The second full-page panel on the left-hand page 139 is, on the other hand, quite a different one. It is almost a reverse shot where we can see the Cairo skyline and Dio from behind, staring at Kakyoin. Judging on his pose, not more than a fraction of a second has passed since the preceding panel. Though the abundance of details in the background makes our eyes linger even more, and that fraction seems to last much more longer.

There is no onomatopoeia, so silence is king. Kakyoin’s balance is precarious. A minaret is falling with no dust. Dio is literally out of the panel frame as if he was staring at a static painting. Araki gives us a lot of hints about what is going on, but we do not get it quite yet since, until now, as first-time readers, we have no clue about Dio’s superpower.

Not until we reach next spread, pages 140–141. Everything in the full-page panel on page 140 looks the same as on page 139. Frozen. Kakyoin’s balance is still precarious. Nothing has moved. Nothing but Dio Brando. That b*****d got rid of his rags, opened a gap in Hierophant Green’s minefield, and is now approaching Kakyoin.

The full-page panel on page 141 is just the same. Still frozen. Dio’s rags are suspended in mid-air. Yet Dio Brando took another few steps, and he is halfway from Kakyoin, who still stands in precarious balance, out of touch with the world. “What’s going on?!?” we ask ourselves.

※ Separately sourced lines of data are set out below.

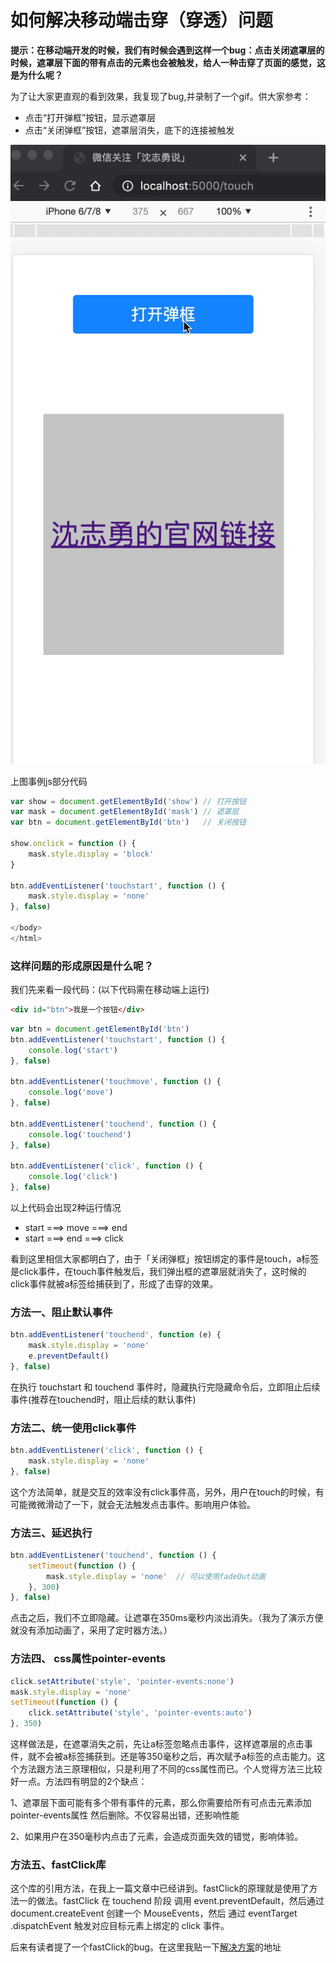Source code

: # 如何解决移动端击穿（穿透）问题

**提示：在移动端开发的时候，我们有时候会遇到这样一个bug：点击关闭遮罩层的时候，遮罩层下面的带有点击的元素也会被触发，给人一种击穿了页面的感觉，这是为什么呢？**

为了让大家更直观的看到效果，我复现了bug,并录制了一个gif。供大家参考：

* 点击“打开弹框”按钮，显示遮罩层
* 点击“关闭弹框”按钮，遮罩层消失，底下的连接被触发

![](./111.gif)

上图事例js部分代码

```javascript
var show = document.getElementById('show') // 打开按钮
var mask = document.getElementById('mask') // 遮罩层
var btn = document.getElementById('btn')   // 关闭按钮

show.onclick = function () {
    mask.style.display = 'block'
}

btn.addEventListener('touchstart', function () {
    mask.style.display = 'none'
}, false)

</body>
</html>

```
### 这样问题的形成原因是什么呢？

我们先来看一段代码：(以下代码需在移动端上运行)

```html
<div id="btn">我是一个按钮</div>
```


```javascript
var btn = document.getElementById('btn')
btn.addEventListener('touchstart', function () {
	console.log('start')	
}, false)

btn.addEventListener('touchmove', function () {
    console.log('move')
}, false)

btn.addEventListener('touchend', function () {
    console.log('touchend')
}, false)

btn.addEventListener('click', function () {
    console.log('click')
}, false)

```

以上代码会出现2种运行情况

* start ===> move ===> end
* start ===> end ===> click

看到这里相信大家都明白了，由于「关闭弹框」按钮绑定的事件是touch，a标签是click事件，在touch事件触发后，我们弹出框的遮罩层就消失了，这时候的click事件就被a标签给捕获到了，形成了击穿的效果。

### 方法一、阻止默认事件

```javascript
btn.addEventListener('touchend', function (e) {
    mask.style.display = 'none'
    e.preventDefault()
}, false)
```
在执行 touchstart 和 touchend 事件时，隐藏执行完隐藏命令后，立即阻止后续事件(推荐在touchend时，阻止后续的默认事件)

### 方法二、统一使用click事件

```javascript
btn.addEventListener('click', function () {
    mask.style.display = 'none'
}, false)
```

这个方法简单，就是交互的效率没有click事件高，另外，用户在touch的时候，有可能微微滑动了一下，就会无法触发点击事件。影响用户体验。

### 方法三、延迟执行
```javascript
btn.addEventListener('touchend', function () {
	setTimeout(function () {
        mask.style.display = 'none'  // 可以使用fadeOut动画
    }, 300)
}, false)
```
点击之后，我们不立即隐藏。让遮罩在350ms毫秒内淡出消失。（我为了演示方便就没有添加动画了，采用了定时器方法。）

### 方法四、 css属性pointer-events

```javascript
click.setAttribute('style', 'pointer-events:none')
mask.style.display = 'none'
setTimeout(function () {
    click.setAttribute('style', 'pointer-events:auto')
}, 350)
```
这样做法是，在遮罩消失之前，先让a标签忽略点击事件，这样遮罩层的点击事件，就不会被a标签捕获到。还是等350毫秒之后，再次赋予a标签的点击能力。这个方法跟方法三原理相似，只是利用了不同的css属性而已。个人觉得方法三比较好一点。方法四有明显的2个缺点：

1、遮罩层下面可能有多个带有事件的元素，那么你需要给所有可点击元素添加pointer-events属性 然后删除。不仅容易出错，还影响性能

2、如果用户在350毫秒内点击了元素，会造成页面失效的错觉，影响体验。

### 方法五、fastClick库

这个库的引用方法，在我上一篇文章中已经讲到。fastClick的原理就是使用了方法一的做法。fastClick 在 touchend 阶段 调用 event.preventDefault，然后通过 document.createEvent 创建一个 MouseEvents，然后 通过 event​Target​.dispatch​Event 触发对应目标元素上绑定的 click 事件。

后来有读者提了一个fastClick的bug。在这里我贴一下[解决方案](https://github.com/ftlabs/fastclick/issues/548)的地址

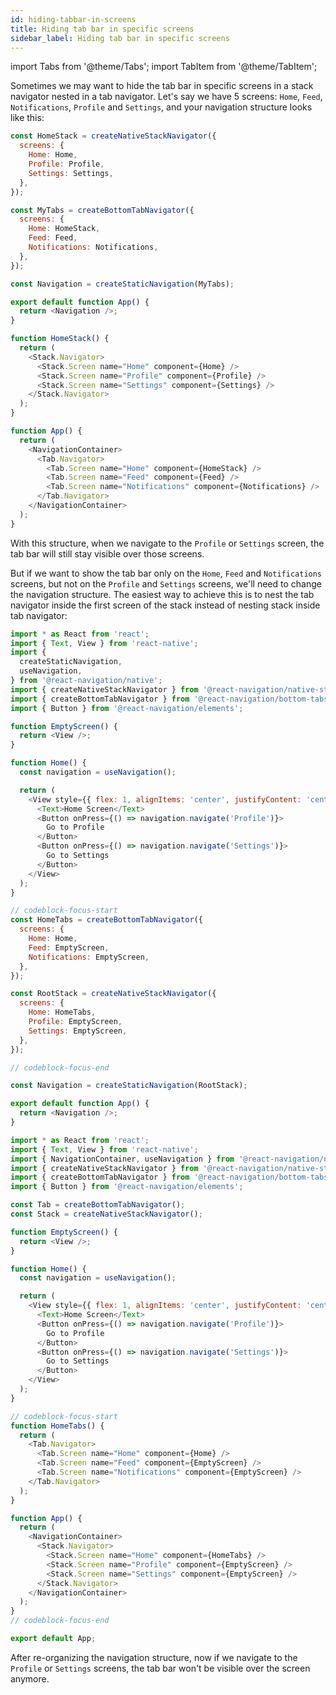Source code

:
 ```yaml
---
id: hiding-tabbar-in-screens
title: Hiding tab bar in specific screens
sidebar_label: Hiding tab bar in specific screens
---
```


import Tabs from '@theme/Tabs';
import TabItem from '@theme/TabItem';

Sometimes we may want to hide the tab bar in specific screens in a stack navigator nested in a tab navigator. Let's say we have 5 screens: `Home`, `Feed`, `Notifications`, `Profile` and `Settings`, and your navigation structure looks like this:

<Tabs groupId="config" queryString="config">
<TabItem value="static" label="Static" default>

```js name="Hiding tab bar in screens"
const HomeStack = createNativeStackNavigator({
  screens: {
    Home: Home,
    Profile: Profile,
    Settings: Settings,
  },
});

const MyTabs = createBottomTabNavigator({
  screens: {
    Home: HomeStack,
    Feed: Feed,
    Notifications: Notifications,
  },
});

const Navigation = createStaticNavigation(MyTabs);

export default function App() {
  return <Navigation />;
}
```

</TabItem>
<TabItem value="dynamic" label="Dynamic">

```js
function HomeStack() {
  return (
    <Stack.Navigator>
      <Stack.Screen name="Home" component={Home} />
      <Stack.Screen name="Profile" component={Profile} />
      <Stack.Screen name="Settings" component={Settings} />
    </Stack.Navigator>
  );
}

function App() {
  return (
    <NavigationContainer>
      <Tab.Navigator>
        <Tab.Screen name="Home" component={HomeStack} />
        <Tab.Screen name="Feed" component={Feed} />
        <Tab.Screen name="Notifications" component={Notifications} />
      </Tab.Navigator>
    </NavigationContainer>
  );
}
```

</TabItem>
</Tabs>

With this structure, when we navigate to the `Profile` or `Settings` screen, the tab bar will still stay visible over those screens.

But if we want to show the tab bar only on the `Home`, `Feed` and `Notifications` screens, but not on the `Profile` and `Settings` screens, we'll need to change the navigation structure. The easiest way to achieve this is to nest the tab navigator inside the first screen of the stack instead of nesting stack inside tab navigator:

<Tabs groupId="config" queryString="config">
<TabItem value="static" label="Static" default>

```js name="Hiding tabbar" snack version=7
import * as React from 'react';
import { Text, View } from 'react-native';
import {
  createStaticNavigation,
  useNavigation,
} from '@react-navigation/native';
import { createNativeStackNavigator } from '@react-navigation/native-stack';
import { createBottomTabNavigator } from '@react-navigation/bottom-tabs';
import { Button } from '@react-navigation/elements';

function EmptyScreen() {
  return <View />;
}

function Home() {
  const navigation = useNavigation();

  return (
    <View style={{ flex: 1, alignItems: 'center', justifyContent: 'center' }}>
      <Text>Home Screen</Text>
      <Button onPress={() => navigation.navigate('Profile')}>
        Go to Profile
      </Button>
      <Button onPress={() => navigation.navigate('Settings')}>
        Go to Settings
      </Button>
    </View>
  );
}

// codeblock-focus-start
const HomeTabs = createBottomTabNavigator({
  screens: {
    Home: Home,
    Feed: EmptyScreen,
    Notifications: EmptyScreen,
  },
});

const RootStack = createNativeStackNavigator({
  screens: {
    Home: HomeTabs,
    Profile: EmptyScreen,
    Settings: EmptyScreen,
  },
});

// codeblock-focus-end

const Navigation = createStaticNavigation(RootStack);

export default function App() {
  return <Navigation />;
}
```

</TabItem>
<TabItem value="dynamic" label="Dynamic">

```js name="Hiding tabbar" snack version=7
import * as React from 'react';
import { Text, View } from 'react-native';
import { NavigationContainer, useNavigation } from '@react-navigation/native';
import { createNativeStackNavigator } from '@react-navigation/native-stack';
import { createBottomTabNavigator } from '@react-navigation/bottom-tabs';
import { Button } from '@react-navigation/elements';

const Tab = createBottomTabNavigator();
const Stack = createNativeStackNavigator();

function EmptyScreen() {
  return <View />;
}

function Home() {
  const navigation = useNavigation();

  return (
    <View style={{ flex: 1, alignItems: 'center', justifyContent: 'center' }}>
      <Text>Home Screen</Text>
      <Button onPress={() => navigation.navigate('Profile')}>
        Go to Profile
      </Button>
      <Button onPress={() => navigation.navigate('Settings')}>
        Go to Settings
      </Button>
    </View>
  );
}

// codeblock-focus-start
function HomeTabs() {
  return (
    <Tab.Navigator>
      <Tab.Screen name="Home" component={Home} />
      <Tab.Screen name="Feed" component={EmptyScreen} />
      <Tab.Screen name="Notifications" component={EmptyScreen} />
    </Tab.Navigator>
  );
}

function App() {
  return (
    <NavigationContainer>
      <Stack.Navigator>
        <Stack.Screen name="Home" component={HomeTabs} />
        <Stack.Screen name="Profile" component={EmptyScreen} />
        <Stack.Screen name="Settings" component={EmptyScreen} />
      </Stack.Navigator>
    </NavigationContainer>
  );
}
// codeblock-focus-end

export default App;
```

</TabItem>
</Tabs>

After re-organizing the navigation structure, now if we navigate to the `Profile` or `Settings` screens, the tab bar won't be visible over the screen anymore.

Disoriented, we glance back and forth between pages 140 and 141, trying to solve the riddle. Both pages seem to look alike until we realize that they are not.

I like to imagine that Araki put these two pages in front of each other on purpose, to let us play spot the differences and further spend time on the spread. And the fraction of time that it takes for Dio to jump from a dome to a tower becomes an eternity in our inner time, while we look at the effects of his sky walk, slowly realize what he has just done, and worry about the potential aftermath.

The closure

After the peak of the climax, Araki makes everything obvious in the last spread in Dio’s World Part 7, where the narrative rhythm is back to the usual, with an average of 4,50 panels per page.

Page 142 has six panels, coupled two by two. The panels in each couple share the same camera angle and thus point to the same frozen, invariable background. While Dio moves in-between frames, everything else stays immutable.

In the first two panels of page 142, Dio moves a rock out of his path. A still clock is well framed in the center of the panel. Its hands do not move.

In case it is not literal enough, in the last panel of the page, Araki lets Dio declare clearly that the time has stopped. Dio is now one step closer to Kakyoin, who is still out of touch with the world….

  1. In a printed book the right-hand page is called the recto and the back of it, a left-hand page, is called the verso. A double page of a verso and a recto is called a spread.